ASSIGNMENT: Repeat verbatim every line of the material, beginning at the line that holds "O início do" and ending at its last line.

DATA LISTING:
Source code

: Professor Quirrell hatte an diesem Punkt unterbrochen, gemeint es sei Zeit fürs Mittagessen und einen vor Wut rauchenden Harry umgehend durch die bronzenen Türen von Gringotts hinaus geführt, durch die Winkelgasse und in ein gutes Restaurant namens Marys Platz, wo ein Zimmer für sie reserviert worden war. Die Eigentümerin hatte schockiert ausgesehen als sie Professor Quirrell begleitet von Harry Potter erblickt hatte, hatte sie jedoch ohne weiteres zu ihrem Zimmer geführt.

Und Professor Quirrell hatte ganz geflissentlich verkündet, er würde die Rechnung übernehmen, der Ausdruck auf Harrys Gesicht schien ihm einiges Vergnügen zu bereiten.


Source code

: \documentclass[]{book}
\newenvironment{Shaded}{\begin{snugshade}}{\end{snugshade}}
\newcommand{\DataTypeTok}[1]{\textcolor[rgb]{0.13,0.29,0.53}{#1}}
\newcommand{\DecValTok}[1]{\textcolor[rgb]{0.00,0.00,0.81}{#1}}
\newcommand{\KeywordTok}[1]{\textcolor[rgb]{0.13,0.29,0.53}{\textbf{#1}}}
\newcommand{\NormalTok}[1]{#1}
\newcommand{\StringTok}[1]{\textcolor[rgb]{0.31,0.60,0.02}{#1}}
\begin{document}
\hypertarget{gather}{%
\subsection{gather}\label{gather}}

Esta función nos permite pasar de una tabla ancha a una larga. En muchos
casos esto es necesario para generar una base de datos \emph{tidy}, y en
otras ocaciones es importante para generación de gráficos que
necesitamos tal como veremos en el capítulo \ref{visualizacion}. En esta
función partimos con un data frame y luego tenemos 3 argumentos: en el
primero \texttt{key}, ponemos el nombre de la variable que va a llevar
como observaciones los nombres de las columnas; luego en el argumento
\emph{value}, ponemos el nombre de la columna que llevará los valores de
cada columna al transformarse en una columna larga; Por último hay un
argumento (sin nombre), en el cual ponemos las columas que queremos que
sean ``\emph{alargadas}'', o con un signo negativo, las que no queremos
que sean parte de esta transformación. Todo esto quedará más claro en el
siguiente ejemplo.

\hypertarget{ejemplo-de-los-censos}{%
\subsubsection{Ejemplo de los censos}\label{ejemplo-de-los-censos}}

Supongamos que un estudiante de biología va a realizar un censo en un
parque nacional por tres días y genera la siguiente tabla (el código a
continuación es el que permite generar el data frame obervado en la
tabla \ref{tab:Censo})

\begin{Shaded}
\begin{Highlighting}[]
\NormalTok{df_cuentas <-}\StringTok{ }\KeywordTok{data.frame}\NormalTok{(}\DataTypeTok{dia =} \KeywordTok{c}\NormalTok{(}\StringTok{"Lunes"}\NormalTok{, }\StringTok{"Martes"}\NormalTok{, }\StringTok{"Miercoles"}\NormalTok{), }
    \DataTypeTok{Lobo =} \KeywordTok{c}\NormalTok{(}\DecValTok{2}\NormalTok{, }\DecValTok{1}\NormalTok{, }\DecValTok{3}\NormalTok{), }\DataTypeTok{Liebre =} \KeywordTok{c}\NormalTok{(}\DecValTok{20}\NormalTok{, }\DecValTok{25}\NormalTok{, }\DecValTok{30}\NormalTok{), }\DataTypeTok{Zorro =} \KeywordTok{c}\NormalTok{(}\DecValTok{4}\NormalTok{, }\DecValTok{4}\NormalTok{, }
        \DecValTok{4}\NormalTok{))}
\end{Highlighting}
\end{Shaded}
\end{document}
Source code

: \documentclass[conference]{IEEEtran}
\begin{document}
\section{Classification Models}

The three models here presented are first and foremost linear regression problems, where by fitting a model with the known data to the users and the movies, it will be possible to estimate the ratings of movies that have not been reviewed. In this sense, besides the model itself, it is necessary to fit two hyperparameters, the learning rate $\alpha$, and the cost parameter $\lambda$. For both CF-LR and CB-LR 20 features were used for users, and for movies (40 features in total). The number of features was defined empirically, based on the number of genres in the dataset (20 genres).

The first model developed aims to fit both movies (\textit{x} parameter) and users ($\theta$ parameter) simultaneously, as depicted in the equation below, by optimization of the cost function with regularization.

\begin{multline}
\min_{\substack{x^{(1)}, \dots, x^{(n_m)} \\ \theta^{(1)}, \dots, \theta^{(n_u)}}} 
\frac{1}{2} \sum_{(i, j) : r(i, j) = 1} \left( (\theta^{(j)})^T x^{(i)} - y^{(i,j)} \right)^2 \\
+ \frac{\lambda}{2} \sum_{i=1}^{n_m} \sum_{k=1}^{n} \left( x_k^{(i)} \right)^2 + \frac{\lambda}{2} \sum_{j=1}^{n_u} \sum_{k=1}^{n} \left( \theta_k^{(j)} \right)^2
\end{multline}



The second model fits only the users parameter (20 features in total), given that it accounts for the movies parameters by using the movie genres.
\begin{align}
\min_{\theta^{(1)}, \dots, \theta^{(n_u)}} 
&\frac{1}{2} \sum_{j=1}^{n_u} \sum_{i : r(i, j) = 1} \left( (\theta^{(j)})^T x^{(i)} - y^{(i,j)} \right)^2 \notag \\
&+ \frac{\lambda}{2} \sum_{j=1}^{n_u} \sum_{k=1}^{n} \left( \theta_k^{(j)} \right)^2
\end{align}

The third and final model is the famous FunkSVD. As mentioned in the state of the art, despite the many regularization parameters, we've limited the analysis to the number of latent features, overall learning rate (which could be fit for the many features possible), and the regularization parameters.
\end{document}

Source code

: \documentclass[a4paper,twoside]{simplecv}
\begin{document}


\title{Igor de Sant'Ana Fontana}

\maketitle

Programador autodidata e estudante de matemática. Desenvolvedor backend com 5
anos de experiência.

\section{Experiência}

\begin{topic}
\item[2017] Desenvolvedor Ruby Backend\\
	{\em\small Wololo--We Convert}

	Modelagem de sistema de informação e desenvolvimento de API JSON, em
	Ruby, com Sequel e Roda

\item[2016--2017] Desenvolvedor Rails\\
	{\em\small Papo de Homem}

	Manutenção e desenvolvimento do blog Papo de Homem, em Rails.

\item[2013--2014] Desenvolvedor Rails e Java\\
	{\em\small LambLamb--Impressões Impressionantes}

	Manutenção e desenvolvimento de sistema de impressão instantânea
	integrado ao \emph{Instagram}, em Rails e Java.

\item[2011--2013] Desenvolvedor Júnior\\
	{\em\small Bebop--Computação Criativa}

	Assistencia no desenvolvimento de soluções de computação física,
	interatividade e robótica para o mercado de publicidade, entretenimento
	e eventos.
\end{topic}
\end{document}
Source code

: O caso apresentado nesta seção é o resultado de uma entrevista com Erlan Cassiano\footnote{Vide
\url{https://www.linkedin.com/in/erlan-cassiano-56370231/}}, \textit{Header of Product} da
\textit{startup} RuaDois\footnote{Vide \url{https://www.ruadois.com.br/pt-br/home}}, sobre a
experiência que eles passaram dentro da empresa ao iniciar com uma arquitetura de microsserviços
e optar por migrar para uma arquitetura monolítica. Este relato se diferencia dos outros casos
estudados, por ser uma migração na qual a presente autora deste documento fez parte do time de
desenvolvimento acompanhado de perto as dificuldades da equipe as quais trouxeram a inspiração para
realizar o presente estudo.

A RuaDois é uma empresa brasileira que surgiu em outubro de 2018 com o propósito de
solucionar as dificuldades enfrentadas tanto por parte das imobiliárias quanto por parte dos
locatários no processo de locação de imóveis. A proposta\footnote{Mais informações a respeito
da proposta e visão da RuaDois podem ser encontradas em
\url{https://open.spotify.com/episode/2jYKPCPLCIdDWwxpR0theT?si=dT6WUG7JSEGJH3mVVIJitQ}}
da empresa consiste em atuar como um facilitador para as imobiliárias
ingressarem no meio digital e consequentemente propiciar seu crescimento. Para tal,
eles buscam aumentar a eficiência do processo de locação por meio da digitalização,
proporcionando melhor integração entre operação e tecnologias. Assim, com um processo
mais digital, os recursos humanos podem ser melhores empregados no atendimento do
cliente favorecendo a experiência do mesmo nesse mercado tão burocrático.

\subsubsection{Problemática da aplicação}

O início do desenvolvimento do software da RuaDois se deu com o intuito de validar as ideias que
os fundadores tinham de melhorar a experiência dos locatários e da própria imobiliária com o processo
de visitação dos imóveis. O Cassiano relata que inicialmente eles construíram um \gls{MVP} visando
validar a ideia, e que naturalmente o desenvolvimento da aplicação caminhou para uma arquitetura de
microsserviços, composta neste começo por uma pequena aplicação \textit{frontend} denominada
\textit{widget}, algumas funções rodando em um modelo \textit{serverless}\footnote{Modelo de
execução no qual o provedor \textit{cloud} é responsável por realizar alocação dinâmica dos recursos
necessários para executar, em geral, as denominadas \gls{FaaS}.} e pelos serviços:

EXPECTED ANSWER:
O início do desenvolvimento do software da RuaDois se deu com o intuito de validar as ideias que
os fundadores tinham de melhorar a experiência dos locatários e da própria imobiliária com o processo
de visitação dos imóveis. O Cassiano relata que inicialmente eles construíram um \gls{MVP} visando
validar a ideia, e que naturalmente o desenvolvimento da aplicação caminhou para uma arquitetura de
microsserviços, composta neste começo por uma pequena aplicação \textit{frontend} denominada
\textit{widget}, algumas funções rodando em um modelo \textit{serverless}\footnote{Modelo de
execução no qual o provedor \textit{cloud} é responsável por realizar alocação dinâmica dos recursos
necessários para executar, em geral, as denominadas \gls{FaaS}.} e pelos serviços:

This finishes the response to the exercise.